Remember, the basic sciences are part of the liberal arts. I’m training chemists and biologists and computer scientists and mathematicians and econometricians. But I maintain that the liberal arts and sciences is more important than it ever was because I believe we are really the first generation of people who know that we don’t know what the future looks like. We don’t know what jobs will look like in 20 years. To train today’s students for today’s, or literally tomorrow’s, jobs is crazy. I want to make sure that they have fundamentals in the natural sciences, the social sciences, the humanities, writing, computation, foreign language, all of those basics, because they will be able to be leaders in whatever the economy looks like in 20 years, after I’m gone.
There was recent research that shows that with salaries and employment one year out of college, engineering schools do better. But when they look to see what kind of place does the best 20 years out? It was the liberal arts colleges. Because the liberal arts curriculum requires that your education consists of a major, which is depth in a field, but also that you must understand fundamental things about a breadth of knowledge, of humanities, of sciences, of social sciences. You should be able to count, to write. You have the equipment you need to continue to learn.
What is the biggest challenge facing your successor?
Money, money, money, money, money, money, money, money.
We are trying to grow a research faculty. That’s expensive to do. We are trying to make sure that we have the best students possible, regardless of their wealth. That’s expensive to do. Go walk around campus. The deferred maintenance is very problematic. The cost of everything we do. We’ve increased philanthropy, but philanthropy goes to very particular things. I’m grateful for it. I’m up at about 90 percent of my goal for the Campaign for Boston University. But the gifts will not clear ice dams from these buildings.
The only thing between us and our plausible aspirations is the funding to be able to fulfill those aspirations.
What can the Arts & Sciences dean do about that?
Graduate enrollments, and master’s and professional programs, are the few areas we could grow our revenue, so we are attempting to do that. This is not a professional school, but we have quite a few areas that are very attractive, certainly lots of the computational areas, economics.
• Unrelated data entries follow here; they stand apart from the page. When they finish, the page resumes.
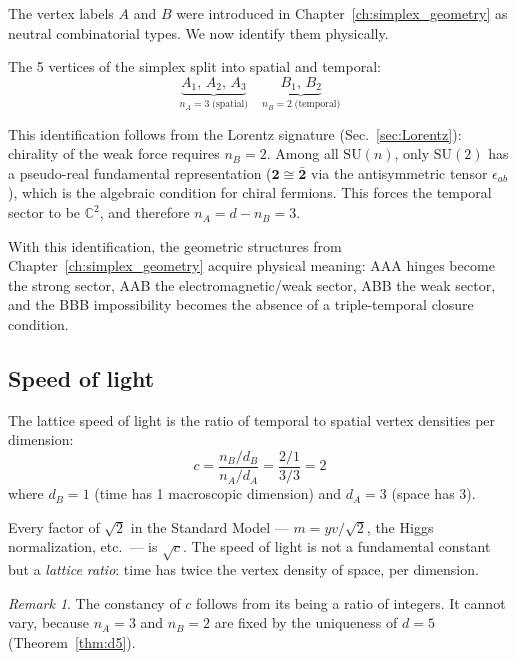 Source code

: \documentclass[12pt]{article}
\theoremstyle{remark}
\newtheorem{remark}[theorem]{Remark}
\theoremstyle{definition}
\begin{document}
The vertex labels $A$ and $B$ were introduced in Chapter~\ref{ch:simplex_geometry} as neutral combinatorial types. We now identify them physically.

The 5 vertices of the simplex split into spatial and temporal:
\begin{equation}
\underbrace{A_1,\,A_2,\,A_3}_{n_A = 3\;\text{(spatial)}} \quad \underbrace{B_1,\,B_2}_{n_B = 2\;\text{(temporal)}}
\end{equation}

This identification follows from the Lorentz signature (Sec.~\ref{sec:Lorentz}): chirality of the weak force requires $n_B = 2$. Among all $\text{SU}(n)$, only $\text{SU}(2)$ has a pseudo-real fundamental representation ($\mathbf{2} \cong \bar{\mathbf{2}}$ via the antisymmetric tensor $\epsilon_{ab}$), which is the algebraic condition for chiral fermions. This forces the temporal sector to be $\mathbb{C}^2$, and therefore $n_A = d - n_B = 3$.

With this identification, the geometric structures from Chapter~\ref{ch:simplex_geometry} acquire physical meaning: AAA hinges become the strong sector, AAB the electromagnetic/weak sector, ABB the weak sector, and the BBB impossibility becomes the absence of a triple-temporal closure condition.

\subsection{Speed of light}

The lattice speed of light is the ratio of temporal to spatial vertex densities per dimension:
\begin{equation}
\boxed{c = \frac{n_B / d_B}{n_A / d_A} = \frac{2/1}{3/3} = 2}
\label{eq:speed_of_light}
\end{equation}
where $d_B = 1$ (time has 1 macroscopic dimension) and $d_A = 3$ (space has 3).

Every factor of $\sqrt{2}$ in the Standard Model --- $m = yv/\sqrt{2}$, the Higgs normalization, etc.\ --- is $\sqrt{c}$. The speed of light is not a fundamental constant but a \emph{lattice ratio}: time has twice the vertex density of space, per dimension.

\begin{remark}
The constancy of $c$ follows from its being a ratio of integers. It cannot vary, because $n_A = 3$ and $n_B = 2$ are fixed by the uniqueness of $d = 5$ (Theorem~\ref{thm:d5}).
\end{remark}
\end{document}
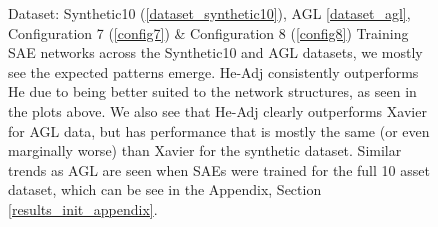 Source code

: \documentclass[a4paper,11pt,oneside]{article}
\theoremstyle{plain}
\theoremstyle{definition}
\begin{document}
\begin{figure}[H]
\begin{subfigure}{.5\textwidth}
			\label{figure-agl_mse_init}
		\end{subfigure}
		\caption[SAE MSE by Weight Initialization]{Dataset: Synthetic10 (\ref{dataset_synthetic10}), AGL \ref{dataset_agl}, Configuration 7 (\ref{config7}) \& Configuration 8 (\ref{config8})
			\newline Training SAE networks across the Synthetic10 and AGL  datasets, we mostly see the expected patterns emerge. He-Adj consistently outperforms He due to being better suited to the network structures, as seen in the plots above. We also see that He-Adj clearly outperforms Xavier for AGL data, but has performance that is mostly the same (or even marginally worse) than Xavier for the synthetic dataset. Similar trends as AGL are seen when SAEs were trained for the full 10 asset dataset, which can be see in the Appendix, Section \ref{results_init_appendix}.}
		\label{figure-mse_init}
	\end{figure}
	
\end{document}
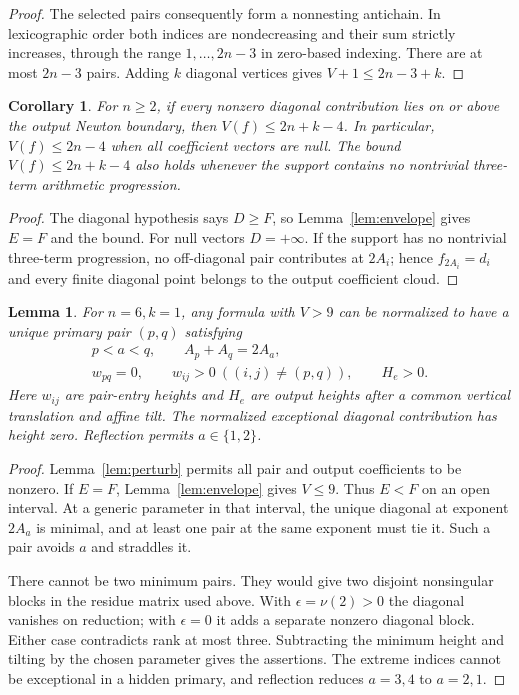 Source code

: \documentclass[11pt]{article}
\newtheorem{lemma}[theorem]{Lemma}
\newtheorem{corollary}[theorem]{Corollary}
\theoremstyle{remark}\newtheorem{remark}[theorem]{Remark}
\newcommand{\val}{\nu}
\begin{document}
\begin{proof}
The selected pairs consequently form a nonnesting antichain. In
lexicographic order both indices are nondecreasing and their sum
strictly increases, through the range $1,\ldots,2n-3$ in zero-based
indexing. There are at most $2n-3$ pairs. Adding $k$ diagonal vertices
gives $V+1\le2n-3+k$.
\end{proof}

\begin{corollary}\label{cor:visible-diagonals}
For $n\ge2$, if every nonzero diagonal contribution lies on or above
the output Newton boundary, then $V(f)\le2n+k-4$. In particular,
$V(f)\le2n-4$ when all coefficient vectors are null. The bound
$V(f)\le2n+k-4$ also holds whenever the support contains no nontrivial
three-term arithmetic progression.
\end{corollary}
\begin{proof}
The diagonal hypothesis says $D\ge F$, so Lemma~\ref{lem:envelope}
gives $E=F$ and the bound. For null vectors $D=+\infty$.
If the support has no nontrivial three-term progression, no
off-diagonal pair contributes at $2A_i$; hence $f_{2A_i}=d_i$ and
every finite diagonal point belongs to the output coefficient cloud.
\end{proof}

\begin{lemma}\label{lem:primary}
For $n=6,k=1$, any formula with $V>9$ can be normalized to have a
unique primary pair $(p,q)$ satisfying
\begin{gather*}
 p<a<q,\qquad A_p+A_q=2A_a,\\
 w_{pq}=0,\qquad w_{ij}>0\ ((i,j)\ne(p,q)),\qquad H_e>0.
\end{gather*}
Here $w_{ij}$ are pair-entry heights and $H_e$ are output heights
after a common vertical translation and affine tilt. The normalized
exceptional diagonal contribution has height zero. Reflection permits
$a\in\{1,2\}$.
\end{lemma}
\begin{proof}
Lemma~\ref{lem:perturb} permits all pair and output coefficients to be
nonzero. If $E=F$, Lemma~\ref{lem:envelope} gives $V\le9$. Thus $E<F$
on an open interval. At a generic parameter in that interval, the
unique diagonal at exponent $2A_a$ is minimal, and at least one pair
at the same exponent must tie it. Such a pair avoids $a$ and straddles it.

There cannot be two minimum pairs. They would give two disjoint
nonsingular blocks in the residue matrix used above. With
$\epsilon=\val(2)>0$ the diagonal vanishes on reduction; with
$\epsilon=0$ it adds a separate nonzero diagonal block. Either case
contradicts rank at most three. Subtracting the minimum height and
tilting by the chosen parameter gives the assertions. The extreme
indices cannot be exceptional in a hidden primary, and reflection
reduces $a=3,4$ to $a=2,1$.
\end{proof}
\end{document}
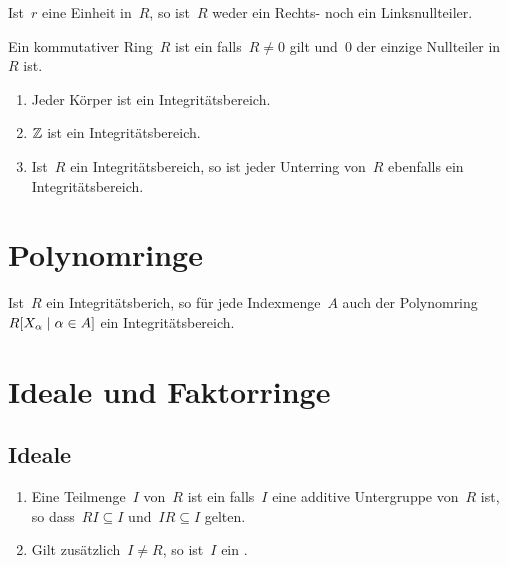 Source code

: \begin{proposition}
  Ist~$r$ eine Einheit in~$R$, so ist~$R$ weder ein Rechts- noch ein Linksnullteiler.
\end{proposition}

\begin{definition}
  Ein kommutativer Ring~$R$ ist ein  falls~$R \neq 0$ gilt und~$0$ der einzige Nullteiler in~$R$ ist.
\end{definition}

\begin{example}
  \leavevmode
  \begin{enumerate}
    \item
      Jeder Körper ist ein Integritätsbereich.
    \item
      $\mathbb{Z}$ ist ein Integritätsbereich.
    \item
      Ist~$R$ ein Integritätsbereich, so ist jeder Unterring von~$R$ ebenfalls ein Integritätsbereich.
  \end{enumerate}
\end{example}





\section{Polynomringe}

\begin{proposition}
  Ist~$R$ ein Integritätsberich, so für jede Indexmenge~$A$ auch der Polynomring~$R[X_\alpha \suchthat \alpha \in A]$ ein Integritätsbereich.
\end{proposition}





\section{Ideale und Faktorringe}



\subsection{Ideale}

\begin{definition}
  \leavevmode
  \begin{enumerate}
    \item
      Eine Teilmenge~$I$ von~$R$ ist ein  falls~$I$ eine additive Untergruppe von~$R$ ist, so dass~$RI \subseteq I$ und~$IR \subseteq I$ gelten.
    \item
      Gilt zusätzlich~$I \neq R$, so ist~$I$ ein .
  \end{enumerate}
\end{definition}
What is your typical day as dean like? Are there days when you can keep banker’s hours, 9 to 5?
Sometimes on Sundays.
I try to get up in a relaxed way, say around 6. Once in a while, I manage to get to FitRec, but otherwise I get washed and dressed and come in. If I don’t go to FitRec, I might be here between 7:30 and 8:30. I spend my day mostly in half-hour or hour-long appointments, in between trying to get things done and having other meetings. There are so many people who want to talk to me that the times I have to do the work where it has to be me, my computer, my thinking is in the evening and on the weekend. So a typical day could be some bunch of appointments during the course of the day. I usually do working lunches here and then maybe catch up in between and going home, doing a little before dinner, and then some more after dinner.
The weekend during tenure and promotion season, I’m up in my New Hampshire house by my wood stove, and I have myself carefully booked each weekend. I know which tenured promotion cases I’m going to do that weekend. Then there’s development travel as well, so then I’m on the road.
What will you do on July 1? Sleep in?
I’m not really good at sleeping in. The whole point about July 1 is I don’t know ’til I get there. That’ll be my first day in ages where I will decide, that day, what I feel like doing.